WHAT TO PRODUCE >>
Reproduce every record below word for word and include no pictures.

Rendered images with source text:
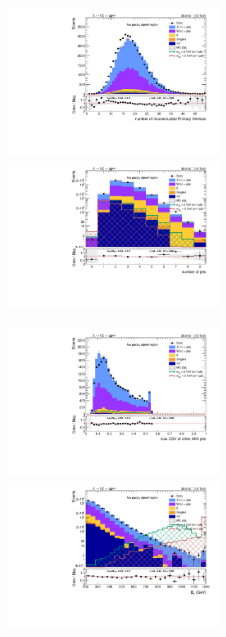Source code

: \begin{figure}[!htb]
  \begin{center}  
    \includegraphics[width=0.495\textwidth]{plots/v9_thesis/XVZnnlpSR/nPV.pdf}
    \includegraphics[width=0.495\textwidth]{plots/v9_thesis/XVZnnlpSR/nJets.pdf}

    \includegraphics[width=0.495\textwidth]{plots/v9_thesis/XVZnnlpSR/MaxJetBTag.pdf}
    \includegraphics[width=0.495\textwidth]{plots/v9_thesis/XVZnnlpSR/MEt_pt.pdf}


\end{center}
\end{figure}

SOLUTION TO THIS EXERCISE >>
Source code

: \begin{figure}[!htb]
  \begin{center}  
    \includegraphics[width=0.495\textwidth]{plots/v9_thesis/XVZnnlpSR/nPV.pdf}
    \includegraphics[width=0.495\textwidth]{plots/v9_thesis/XVZnnlpSR/nJets.pdf}

    \includegraphics[width=0.495\textwidth]{plots/v9_thesis/XVZnnlpSR/MaxJetBTag.pdf}
    \includegraphics[width=0.495\textwidth]{plots/v9_thesis/XVZnnlpSR/MEt_pt.pdf}


\end{center}
\end{figure}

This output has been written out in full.